_What needs to be done:_ Return the listing in full, word for word.
[Working data Boundary: Start]
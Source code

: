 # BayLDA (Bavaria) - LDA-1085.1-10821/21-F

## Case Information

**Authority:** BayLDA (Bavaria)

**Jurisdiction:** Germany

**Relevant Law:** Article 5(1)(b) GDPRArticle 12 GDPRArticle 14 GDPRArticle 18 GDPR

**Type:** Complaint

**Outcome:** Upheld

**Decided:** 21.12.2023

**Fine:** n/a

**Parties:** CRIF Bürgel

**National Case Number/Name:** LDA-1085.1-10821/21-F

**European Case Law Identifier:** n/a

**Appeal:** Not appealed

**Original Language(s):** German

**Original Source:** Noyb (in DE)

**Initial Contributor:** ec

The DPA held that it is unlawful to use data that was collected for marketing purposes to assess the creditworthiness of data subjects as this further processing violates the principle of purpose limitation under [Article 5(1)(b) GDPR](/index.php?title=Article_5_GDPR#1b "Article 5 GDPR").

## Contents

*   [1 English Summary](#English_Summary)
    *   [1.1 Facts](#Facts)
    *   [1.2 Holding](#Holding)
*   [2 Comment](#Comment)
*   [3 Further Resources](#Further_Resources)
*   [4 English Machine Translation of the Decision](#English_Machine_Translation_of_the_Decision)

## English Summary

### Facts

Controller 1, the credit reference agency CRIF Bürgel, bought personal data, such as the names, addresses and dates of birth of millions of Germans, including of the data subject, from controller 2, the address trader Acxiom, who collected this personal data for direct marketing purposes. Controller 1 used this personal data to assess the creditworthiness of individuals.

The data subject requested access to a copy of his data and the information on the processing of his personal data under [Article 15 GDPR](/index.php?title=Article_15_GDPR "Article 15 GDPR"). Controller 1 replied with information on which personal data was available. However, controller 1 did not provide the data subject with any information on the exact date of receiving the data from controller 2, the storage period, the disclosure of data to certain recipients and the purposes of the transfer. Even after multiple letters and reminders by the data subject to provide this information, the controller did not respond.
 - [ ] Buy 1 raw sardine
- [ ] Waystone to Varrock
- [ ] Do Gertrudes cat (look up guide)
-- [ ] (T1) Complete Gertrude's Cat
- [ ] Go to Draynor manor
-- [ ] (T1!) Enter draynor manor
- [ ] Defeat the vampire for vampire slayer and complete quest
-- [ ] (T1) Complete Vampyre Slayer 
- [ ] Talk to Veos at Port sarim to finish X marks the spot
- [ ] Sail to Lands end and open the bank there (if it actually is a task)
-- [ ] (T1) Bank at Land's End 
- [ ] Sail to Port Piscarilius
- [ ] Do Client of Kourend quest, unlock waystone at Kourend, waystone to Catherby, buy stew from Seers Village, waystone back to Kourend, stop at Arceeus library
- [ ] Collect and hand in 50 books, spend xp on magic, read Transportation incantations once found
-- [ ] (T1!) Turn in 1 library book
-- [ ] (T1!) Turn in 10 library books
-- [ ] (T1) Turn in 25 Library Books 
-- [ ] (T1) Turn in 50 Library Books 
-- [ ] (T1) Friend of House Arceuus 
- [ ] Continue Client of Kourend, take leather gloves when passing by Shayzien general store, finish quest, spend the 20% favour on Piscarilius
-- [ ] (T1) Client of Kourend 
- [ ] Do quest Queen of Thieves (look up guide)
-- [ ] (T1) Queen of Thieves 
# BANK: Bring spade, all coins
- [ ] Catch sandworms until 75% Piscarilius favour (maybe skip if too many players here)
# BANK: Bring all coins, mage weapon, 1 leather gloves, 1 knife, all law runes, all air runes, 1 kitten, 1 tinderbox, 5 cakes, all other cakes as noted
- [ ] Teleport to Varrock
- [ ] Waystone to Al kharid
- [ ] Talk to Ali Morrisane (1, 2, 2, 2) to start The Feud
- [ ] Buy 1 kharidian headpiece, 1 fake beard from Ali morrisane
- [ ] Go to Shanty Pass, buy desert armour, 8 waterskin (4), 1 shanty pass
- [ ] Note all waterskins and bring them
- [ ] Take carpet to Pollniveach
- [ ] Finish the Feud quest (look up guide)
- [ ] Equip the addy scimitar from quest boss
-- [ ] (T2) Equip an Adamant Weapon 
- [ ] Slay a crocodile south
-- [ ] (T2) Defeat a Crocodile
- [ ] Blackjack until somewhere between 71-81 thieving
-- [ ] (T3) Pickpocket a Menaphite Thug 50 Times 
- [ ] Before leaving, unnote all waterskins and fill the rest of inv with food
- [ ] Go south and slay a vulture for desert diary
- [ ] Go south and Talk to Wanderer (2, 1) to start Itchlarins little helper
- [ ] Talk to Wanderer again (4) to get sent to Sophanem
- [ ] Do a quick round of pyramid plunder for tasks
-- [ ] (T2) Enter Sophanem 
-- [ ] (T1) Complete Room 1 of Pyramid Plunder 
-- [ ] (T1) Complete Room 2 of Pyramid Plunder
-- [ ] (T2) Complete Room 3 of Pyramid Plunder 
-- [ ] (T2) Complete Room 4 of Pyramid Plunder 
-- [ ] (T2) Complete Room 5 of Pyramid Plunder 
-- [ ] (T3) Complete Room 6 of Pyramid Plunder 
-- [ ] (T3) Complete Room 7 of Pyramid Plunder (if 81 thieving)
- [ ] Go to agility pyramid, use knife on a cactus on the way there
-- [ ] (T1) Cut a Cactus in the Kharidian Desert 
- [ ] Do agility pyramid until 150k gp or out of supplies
[Working data Boundary: End]
_Solution to this problem:_
Source code

: # BayLDA (Bavaria) - LDA-1085.1-10821/21-F

## Case Information

**Authority:** BayLDA (Bavaria)

**Jurisdiction:** Germany

**Relevant Law:** Article 5(1)(b) GDPRArticle 12 GDPRArticle 14 GDPRArticle 18 GDPR

**Type:** Complaint

**Outcome:** Upheld

**Decided:** 21.12.2023

**Fine:** n/a

**Parties:** CRIF Bürgel

**National Case Number/Name:** LDA-1085.1-10821/21-F

**European Case Law Identifier:** n/a

**Appeal:** Not appealed

**Original Language(s):** German

**Original Source:** Noyb (in DE)

**Initial Contributor:** ec

The DPA held that it is unlawful to use data that was collected for marketing purposes to assess the creditworthiness of data subjects as this further processing violates the principle of purpose limitation under [Article 5(1)(b) GDPR](/index.php?title=Article_5_GDPR#1b "Article 5 GDPR").

## Contents

*   [1 English Summary](#English_Summary)
    *   [1.1 Facts](#Facts)
    *   [1.2 Holding](#Holding)
*   [2 Comment](#Comment)
*   [3 Further Resources](#Further_Resources)
*   [4 English Machine Translation of the Decision](#English_Machine_Translation_of_the_Decision)

## English Summary

### Facts

Controller 1, the credit reference agency CRIF Bürgel, bought personal data, such as the names, addresses and dates of birth of millions of Germans, including of the data subject, from controller 2, the address trader Acxiom, who collected this personal data for direct marketing purposes. Controller 1 used this personal data to assess the creditworthiness of individuals.

The data subject requested access to a copy of his data and the information on the processing of his personal data under [Article 15 GDPR](/index.php?title=Article_15_GDPR "Article 15 GDPR"). Controller 1 replied with information on which personal data was available. However, controller 1 did not provide the data subject with any information on the exact date of receiving the data from controller 2, the storage period, the disclosure of data to certain recipients and the purposes of the transfer. Even after multiple letters and reminders by the data subject to provide this information, the controller did not respond.
 - [ ] Buy 1 raw sardine
- [ ] Waystone to Varrock
- [ ] Do Gertrudes cat (look up guide)
-- [ ] (T1) Complete Gertrude's Cat
- [ ] Go to Draynor manor
-- [ ] (T1!) Enter draynor manor
- [ ] Defeat the vampire for vampire slayer and complete quest
-- [ ] (T1) Complete Vampyre Slayer 
- [ ] Talk to Veos at Port sarim to finish X marks the spot
- [ ] Sail to Lands end and open the bank there (if it actually is a task)
-- [ ] (T1) Bank at Land's End 
- [ ] Sail to Port Piscarilius
- [ ] Do Client of Kourend quest, unlock waystone at Kourend, waystone to Catherby, buy stew from Seers Village, waystone back to Kourend, stop at Arceeus library
- [ ] Collect and hand in 50 books, spend xp on magic, read Transportation incantations once found
-- [ ] (T1!) Turn in 1 library book
-- [ ] (T1!) Turn in 10 library books
-- [ ] (T1) Turn in 25 Library Books 
-- [ ] (T1) Turn in 50 Library Books 
-- [ ] (T1) Friend of House Arceuus 
- [ ] Continue Client of Kourend, take leather gloves when passing by Shayzien general store, finish quest, spend the 20% favour on Piscarilius
-- [ ] (T1) Client of Kourend 
- [ ] Do quest Queen of Thieves (look up guide)
-- [ ] (T1) Queen of Thieves 
# BANK: Bring spade, all coins
- [ ] Catch sandworms until 75% Piscarilius favour (maybe skip if too many players here)
# BANK: Bring all coins, mage weapon, 1 leather gloves, 1 knife, all law runes, all air runes, 1 kitten, 1 tinderbox, 5 cakes, all other cakes as noted
- [ ] Teleport to Varrock
- [ ] Waystone to Al kharid
- [ ] Talk to Ali Morrisane (1, 2, 2, 2) to start The Feud
- [ ] Buy 1 kharidian headpiece, 1 fake beard from Ali morrisane
- [ ] Go to Shanty Pass, buy desert armour, 8 waterskin (4), 1 shanty pass
- [ ] Note all waterskins and bring them
- [ ] Take carpet to Pollniveach
- [ ] Finish the Feud quest (look up guide)
- [ ] Equip the addy scimitar from quest boss
-- [ ] (T2) Equip an Adamant Weapon 
- [ ] Slay a crocodile south
-- [ ] (T2) Defeat a Crocodile
- [ ] Blackjack until somewhere between 71-81 thieving
-- [ ] (T3) Pickpocket a Menaphite Thug 50 Times 
- [ ] Before leaving, unnote all waterskins and fill the rest of inv with food
- [ ] Go south and slay a vulture for desert diary
- [ ] Go south and Talk to Wanderer (2, 1) to start Itchlarins little helper
- [ ] Talk to Wanderer again (4) to get sent to Sophanem
- [ ] Do a quick round of pyramid plunder for tasks
-- [ ] (T2) Enter Sophanem 
-- [ ] (T1) Complete Room 1 of Pyramid Plunder 
-- [ ] (T1) Complete Room 2 of Pyramid Plunder
-- [ ] (T2) Complete Room 3 of Pyramid Plunder 
-- [ ] (T2) Complete Room 4 of Pyramid Plunder 
-- [ ] (T2) Complete Room 5 of Pyramid Plunder 
-- [ ] (T3) Complete Room 6 of Pyramid Plunder 
-- [ ] (T3) Complete Room 7 of Pyramid Plunder (if 81 thieving)
- [ ] Go to agility pyramid, use knife on a cactus on the way there
-- [ ] (T1) Cut a Cactus in the Kharidian Desert 
- [ ] Do agility pyramid until 150k gp or out of supplies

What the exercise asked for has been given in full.